Problem requirements >> Look through the entries for the line containing "42971453.55 | 4725 |". Then output that line and every line after it, exactly, to the end.
(Input records Opens)
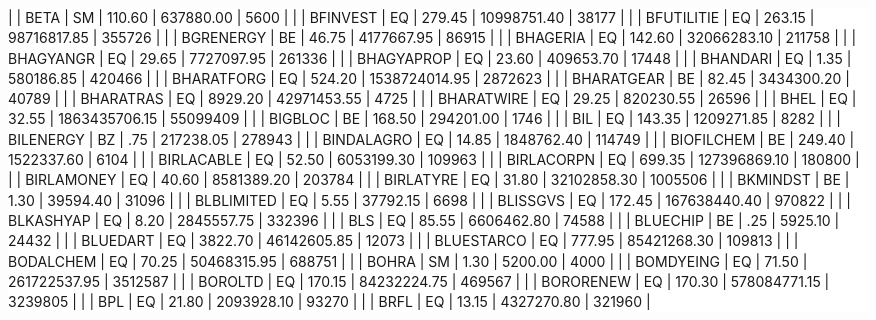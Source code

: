 |  | BETA | SM | 110.60 | 637880.00 | 5600 |
|  | BFINVEST | EQ | 279.45 | 10998751.40 | 38177 |
|  | BFUTILITIE | EQ | 263.15 | 98716817.85 | 355726 |
|  | BGRENERGY | BE | 46.75 | 4177667.95 | 86915 |
|  | BHAGERIA | EQ | 142.60 | 32066283.10 | 211758 |
|  | BHAGYANGR | EQ | 29.65 | 7727097.95 | 261336 |
|  | BHAGYAPROP | EQ | 23.60 | 409653.70 | 17448 |
|  | BHANDARI | EQ | 1.35 | 580186.85 | 420466 |
|  | BHARATFORG | EQ | 524.20 | 1538724014.95 | 2872623 |
|  | BHARATGEAR | BE | 82.45 | 3434300.20 | 40789 |
|  | BHARATRAS | EQ | 8929.20 | 42971453.55 | 4725 |
|  | BHARATWIRE | EQ | 29.25 | 820230.55 | 26596 |
|  | BHEL | EQ | 32.55 | 1863435706.15 | 55099409 |
|  | BIGBLOC | BE | 168.50 | 294201.00 | 1746 |
|  | BIL | EQ | 143.35 | 1209271.85 | 8282 |
|  | BILENERGY | BZ | .75 | 217238.05 | 278943 |
|  | BINDALAGRO | EQ | 14.85 | 1848762.40 | 114749 |
|  | BIOFILCHEM | BE | 249.40 | 1522337.60 | 6104 |
|  | BIRLACABLE | EQ | 52.50 | 6053199.30 | 109963 |
|  | BIRLACORPN | EQ | 699.35 | 127396869.10 | 180800 |
|  | BIRLAMONEY | EQ | 40.60 | 8581389.20 | 203784 |
|  | BIRLATYRE | EQ | 31.80 | 32102858.30 | 1005506 |
|  | BKMINDST | BE | 1.30 | 39594.40 | 31096 |
|  | BLBLIMITED | EQ | 5.55 | 37792.15 | 6698 |
|  | BLISSGVS | EQ | 172.45 | 167638440.40 | 970822 |
|  | BLKASHYAP | EQ | 8.20 | 2845557.75 | 332396 |
|  | BLS | EQ | 85.55 | 6606462.80 | 74588 |
|  | BLUECHIP | BE | .25 | 5925.10 | 24432 |
|  | BLUEDART | EQ | 3822.70 | 46142605.85 | 12073 |
|  | BLUESTARCO | EQ | 777.95 | 85421268.30 | 109813 |
|  | BODALCHEM | EQ | 70.25 | 50468315.95 | 688751 |
|  | BOHRA | SM | 1.30 | 5200.00 | 4000 |
|  | BOMDYEING | EQ | 71.50 | 261722537.95 | 3512587 |
|  | BOROLTD | EQ | 170.15 | 84232224.75 | 469567 |
|  | BORORENEW | EQ | 170.30 | 578084771.15 | 3239805 |
|  | BPL | EQ | 21.80 | 2093928.10 | 93270 |
|  | BRFL | EQ | 13.15 | 4327270.80 | 321960 |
(Input records Closes)
Output of the exercise >>
|  | BHARATRAS | EQ | 8929.20 | 42971453.55 | 4725 |
|  | BHARATWIRE | EQ | 29.25 | 820230.55 | 26596 |
|  | BHEL | EQ | 32.55 | 1863435706.15 | 55099409 |
|  | BIGBLOC | BE | 168.50 | 294201.00 | 1746 |
|  | BIL | EQ | 143.35 | 1209271.85 | 8282 |
|  | BILENERGY | BZ | .75 | 217238.05 | 278943 |
|  | BINDALAGRO | EQ | 14.85 | 1848762.40 | 114749 |
|  | BIOFILCHEM | BE | 249.40 | 1522337.60 | 6104 |
|  | BIRLACABLE | EQ | 52.50 | 6053199.30 | 109963 |
|  | BIRLACORPN | EQ | 699.35 | 127396869.10 | 180800 |
|  | BIRLAMONEY | EQ | 40.60 | 8581389.20 | 203784 |
|  | BIRLATYRE | EQ | 31.80 | 32102858.30 | 1005506 |
|  | BKMINDST | BE | 1.30 | 39594.40 | 31096 |
|  | BLBLIMITED | EQ | 5.55 | 37792.15 | 6698 |
|  | BLISSGVS | EQ | 172.45 | 167638440.40 | 970822 |
|  | BLKASHYAP | EQ | 8.20 | 2845557.75 | 332396 |
|  | BLS | EQ | 85.55 | 6606462.80 | 74588 |
|  | BLUECHIP | BE | .25 | 5925.10 | 24432 |
|  | BLUEDART | EQ | 3822.70 | 46142605.85 | 12073 |
|  | BLUESTARCO | EQ | 777.95 | 85421268.30 | 109813 |
|  | BODALCHEM | EQ | 70.25 | 50468315.95 | 688751 |
|  | BOHRA | SM | 1.30 | 5200.00 | 4000 |
|  | BOMDYEING | EQ | 71.50 | 261722537.95 | 3512587 |
|  | BOROLTD | EQ | 170.15 | 84232224.75 | 469567 |
|  | BORORENEW | EQ | 170.30 | 578084771.15 | 3239805 |
|  | BPL | EQ | 21.80 | 2093928.10 | 93270 |
|  | BRFL | EQ | 13.15 | 4327270.80 | 321960 |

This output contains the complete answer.